**Required action:** For this exercise, restate word for word only the lines from the first line of the data to the line containing "- ✅ valuation_terminal.html".

**Saved entries:**
--------

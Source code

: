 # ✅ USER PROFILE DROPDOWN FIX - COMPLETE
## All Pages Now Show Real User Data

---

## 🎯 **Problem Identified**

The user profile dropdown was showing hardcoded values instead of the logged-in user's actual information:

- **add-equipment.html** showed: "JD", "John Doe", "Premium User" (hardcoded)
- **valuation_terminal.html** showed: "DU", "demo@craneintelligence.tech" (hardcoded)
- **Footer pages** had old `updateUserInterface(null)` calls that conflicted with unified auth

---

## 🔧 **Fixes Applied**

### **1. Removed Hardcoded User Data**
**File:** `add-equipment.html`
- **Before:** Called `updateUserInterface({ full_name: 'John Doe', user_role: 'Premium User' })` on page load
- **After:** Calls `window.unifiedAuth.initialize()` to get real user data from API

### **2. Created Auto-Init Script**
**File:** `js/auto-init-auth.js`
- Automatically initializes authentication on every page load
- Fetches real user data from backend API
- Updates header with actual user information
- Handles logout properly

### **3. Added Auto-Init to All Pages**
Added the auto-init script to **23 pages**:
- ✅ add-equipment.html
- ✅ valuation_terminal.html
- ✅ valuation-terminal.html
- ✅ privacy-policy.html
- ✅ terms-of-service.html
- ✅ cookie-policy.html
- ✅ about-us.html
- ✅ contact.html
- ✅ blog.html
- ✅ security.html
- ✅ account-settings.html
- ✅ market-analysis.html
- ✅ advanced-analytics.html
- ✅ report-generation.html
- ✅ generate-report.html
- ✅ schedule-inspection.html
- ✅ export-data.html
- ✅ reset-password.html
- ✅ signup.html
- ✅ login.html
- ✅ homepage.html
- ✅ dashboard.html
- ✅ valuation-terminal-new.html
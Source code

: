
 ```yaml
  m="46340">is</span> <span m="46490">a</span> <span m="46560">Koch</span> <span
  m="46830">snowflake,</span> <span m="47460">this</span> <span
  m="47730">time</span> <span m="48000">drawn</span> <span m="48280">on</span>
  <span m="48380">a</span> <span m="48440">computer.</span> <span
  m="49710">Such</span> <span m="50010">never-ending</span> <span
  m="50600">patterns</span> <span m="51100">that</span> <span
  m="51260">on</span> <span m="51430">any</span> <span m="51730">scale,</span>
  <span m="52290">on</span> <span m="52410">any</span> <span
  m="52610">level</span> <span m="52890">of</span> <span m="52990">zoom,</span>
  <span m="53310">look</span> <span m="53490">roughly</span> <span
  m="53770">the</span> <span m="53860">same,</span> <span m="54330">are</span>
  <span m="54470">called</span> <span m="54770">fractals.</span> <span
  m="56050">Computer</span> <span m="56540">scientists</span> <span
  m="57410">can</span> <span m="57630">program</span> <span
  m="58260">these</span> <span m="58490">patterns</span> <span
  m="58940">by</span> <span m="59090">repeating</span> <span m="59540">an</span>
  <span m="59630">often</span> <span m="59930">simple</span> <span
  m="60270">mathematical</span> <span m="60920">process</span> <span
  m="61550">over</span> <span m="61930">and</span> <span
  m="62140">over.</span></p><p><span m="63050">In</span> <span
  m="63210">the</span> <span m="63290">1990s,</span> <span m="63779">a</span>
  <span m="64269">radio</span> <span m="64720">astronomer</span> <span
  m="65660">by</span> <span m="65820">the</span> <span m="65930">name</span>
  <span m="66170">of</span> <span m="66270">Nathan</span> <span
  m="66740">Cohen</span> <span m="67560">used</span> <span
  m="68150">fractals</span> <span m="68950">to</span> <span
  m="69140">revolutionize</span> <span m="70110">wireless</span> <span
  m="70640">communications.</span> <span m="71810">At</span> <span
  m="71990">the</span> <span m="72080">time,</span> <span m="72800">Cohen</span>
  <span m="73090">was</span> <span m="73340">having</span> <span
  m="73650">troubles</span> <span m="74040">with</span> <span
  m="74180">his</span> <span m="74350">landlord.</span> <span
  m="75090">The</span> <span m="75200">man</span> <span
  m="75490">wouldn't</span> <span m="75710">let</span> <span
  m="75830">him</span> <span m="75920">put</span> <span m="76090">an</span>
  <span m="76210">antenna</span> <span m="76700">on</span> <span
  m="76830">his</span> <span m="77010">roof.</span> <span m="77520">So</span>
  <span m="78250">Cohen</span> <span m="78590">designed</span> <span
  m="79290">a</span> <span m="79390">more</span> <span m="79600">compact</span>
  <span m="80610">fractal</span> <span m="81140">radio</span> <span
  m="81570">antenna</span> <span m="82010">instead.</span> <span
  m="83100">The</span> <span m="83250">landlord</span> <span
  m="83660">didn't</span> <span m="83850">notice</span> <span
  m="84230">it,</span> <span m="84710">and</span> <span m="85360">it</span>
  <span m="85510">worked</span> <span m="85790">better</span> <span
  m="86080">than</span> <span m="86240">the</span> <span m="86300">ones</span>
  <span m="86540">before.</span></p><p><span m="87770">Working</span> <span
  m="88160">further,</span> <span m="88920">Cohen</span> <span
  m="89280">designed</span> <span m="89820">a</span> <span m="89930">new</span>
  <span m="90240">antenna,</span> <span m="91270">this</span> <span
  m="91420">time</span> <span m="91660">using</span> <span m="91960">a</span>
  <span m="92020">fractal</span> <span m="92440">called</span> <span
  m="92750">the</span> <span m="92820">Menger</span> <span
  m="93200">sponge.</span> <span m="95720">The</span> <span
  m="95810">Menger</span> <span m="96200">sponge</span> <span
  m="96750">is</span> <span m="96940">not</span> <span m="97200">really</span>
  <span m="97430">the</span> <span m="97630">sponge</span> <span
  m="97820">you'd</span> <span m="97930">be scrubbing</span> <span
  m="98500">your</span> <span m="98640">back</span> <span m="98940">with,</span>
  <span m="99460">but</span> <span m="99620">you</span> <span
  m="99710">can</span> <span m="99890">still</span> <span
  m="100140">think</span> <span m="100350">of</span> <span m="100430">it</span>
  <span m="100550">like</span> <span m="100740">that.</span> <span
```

--------

**Output for this exercise:**
Source code

: # ✅ USER PROFILE DROPDOWN FIX - COMPLETE
## All Pages Now Show Real User Data

---

## 🎯 **Problem Identified**

The user profile dropdown was showing hardcoded values instead of the logged-in user's actual information:

- **add-equipment.html** showed: "JD", "John Doe", "Premium User" (hardcoded)
- **valuation_terminal.html** showed: "DU", "demo@craneintelligence.tech" (hardcoded)
- **Footer pages** had old `updateUserInterface(null)` calls that conflicted with unified auth

---

## 🔧 **Fixes Applied**

### **1. Removed Hardcoded User Data**
**File:** `add-equipment.html`
- **Before:** Called `updateUserInterface({ full_name: 'John Doe', user_role: 'Premium User' })` on page load
- **After:** Calls `window.unifiedAuth.initialize()` to get real user data from API

### **2. Created Auto-Init Script**
**File:** `js/auto-init-auth.js`
- Automatically initializes authentication on every page load
- Fetches real user data from backend API
- Updates header with actual user information
- Handles logout properly

### **3. Added Auto-Init to All Pages**
Added the auto-init script to **23 pages**:
- ✅ add-equipment.html
- ✅ valuation_terminal.html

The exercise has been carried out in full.